Like many aboriginal cultures, the Inuit people have been fond of their sanctuary where others dare to live. They truly live off their land, and eat as their neighboring polar bears do; surviving on the blubber and meat of narwhal whales, ringed seals and walruses.
Eating and hunting are part of who they are. Because in their animism spiritual beliefs, the whale, the snow, and they are all of the same fabric. When they eat a seal – they are transferring life from that seal to their own bodies and spirits.
A Canadian hospital did a study, gathering the breast milk of Inuit mothers. They wanted to compare the toxic levels in us “regular” people against the pureness of an Inuit’s body.
They were stunned with the results. They retested and retested, only to find the same horrifying truths. Inuit mother’s milk was so toxic that if it were imported into the United States — it would be considered “toxic waste.”

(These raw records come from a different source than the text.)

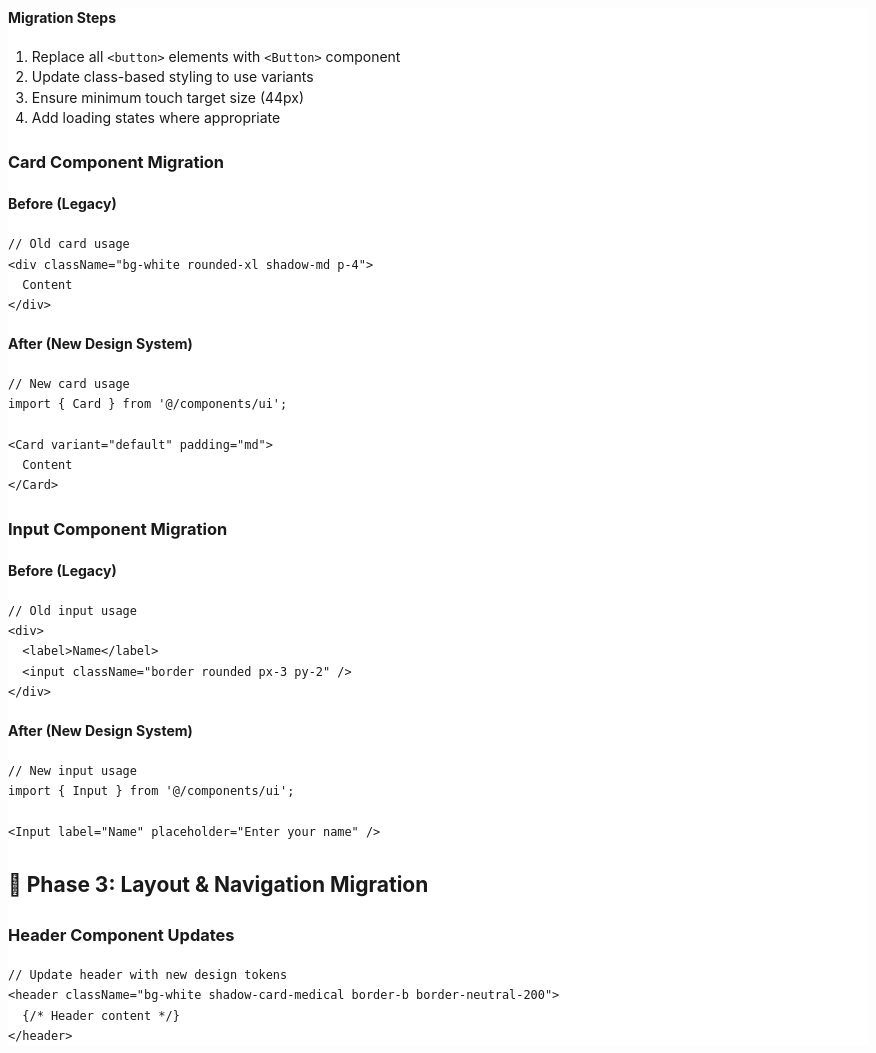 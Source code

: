 #### Migration Steps
1. Replace all `<button>` elements with `<Button>` component
2. Update class-based styling to use variants
3. Ensure minimum touch target size (44px)
4. Add loading states where appropriate

### Card Component Migration

#### Before (Legacy)
```tsx
// Old card usage
<div className="bg-white rounded-xl shadow-md p-4">
  Content
</div>
```

#### After (New Design System)
```tsx
// New card usage
import { Card } from '@/components/ui';

<Card variant="default" padding="md">
  Content
</Card>
```

### Input Component Migration

#### Before (Legacy)
```tsx
// Old input usage
<div>
  <label>Name</label>
  <input className="border rounded px-3 py-2" />
</div>
```

#### After (New Design System)
```tsx
// New input usage
import { Input } from '@/components/ui';

<Input label="Name" placeholder="Enter your name" />
```

## 🎨 Phase 3: Layout & Navigation Migration

### Header Component Updates
```tsx
// Update header with new design tokens
<header className="bg-white shadow-card-medical border-b border-neutral-200">
  {/* Header content */}
</header>
```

Inuit mother’s milk is “toxic waste?”
Remember who we’re talking about. The Inuits have literally 30 different words for “snow.” But they don’t have one for “contamination.”
What they discovered is that the Inuit mothers aren’t the problem; it’s what they’re eating. The whales, seals and otters are contaminated, and the Inuit people don’t have the protective systems in their bodies to combat the chemicals and pollutants they’re digesting. Inuits don’t guzzle diet cokes like cars drink oil to toughen up their bodies. There’s no pollution in their air to harden their arteries.
Because all of us in the rest of the world are used to eating foods full of pesticides, steroids, and sweet-and-low, our bodies can take pretty much anything we throw down the hatch.
But for the Inuits? Here are the raw numbers. 1,052 parts per billion of PCBs has been found in Inuit women’s milk fat. The safety standard in the U.S. for edible poultry is 3 parts per billion. At 50 parts per billion, soil is considered toxic waste.
When an Inuit mother breastfeeding her child should be as pure an act as we could possibly imagine, in reality she’s like a gas station nozzle spewing infected, dirty milk right in the mouths of her unsuspecting Inuit offspring.
The Artic has become the ultimate garbage can of horrific toxins; such as PCBs, Dioxin and other agricultural chemicals. Here’s how it works. Dioxin, probably the worst offender, is manufactured in cement plants in places like Ash Grove, Nebraska. Studies have been able to identify dioxin from particular plants working their way up to the North Pole by prevailing winds and ocean currents. Absorbed by plankton and small fish, it ends up absolutely coating the insides of dolphin, whales, otters and polar bears.
That’s nice.
Since that study, doctors are now able to understand the unusually high rates of Meningitis, bronchitis, pneumonia and other infections. One Inuit kid out of four has chronic hearing loss – due to infections.
There is an old Hungarian saying that translates to, “If you’ve got crap in the soup, no matter how much you stir the pot — the soup still tastes like crap.”
Somehow, someway, we need to stop dumping crap in our soup.
Ask an Inuit mother. She’ll tell you what she thinks of the soup we’re cooking down here.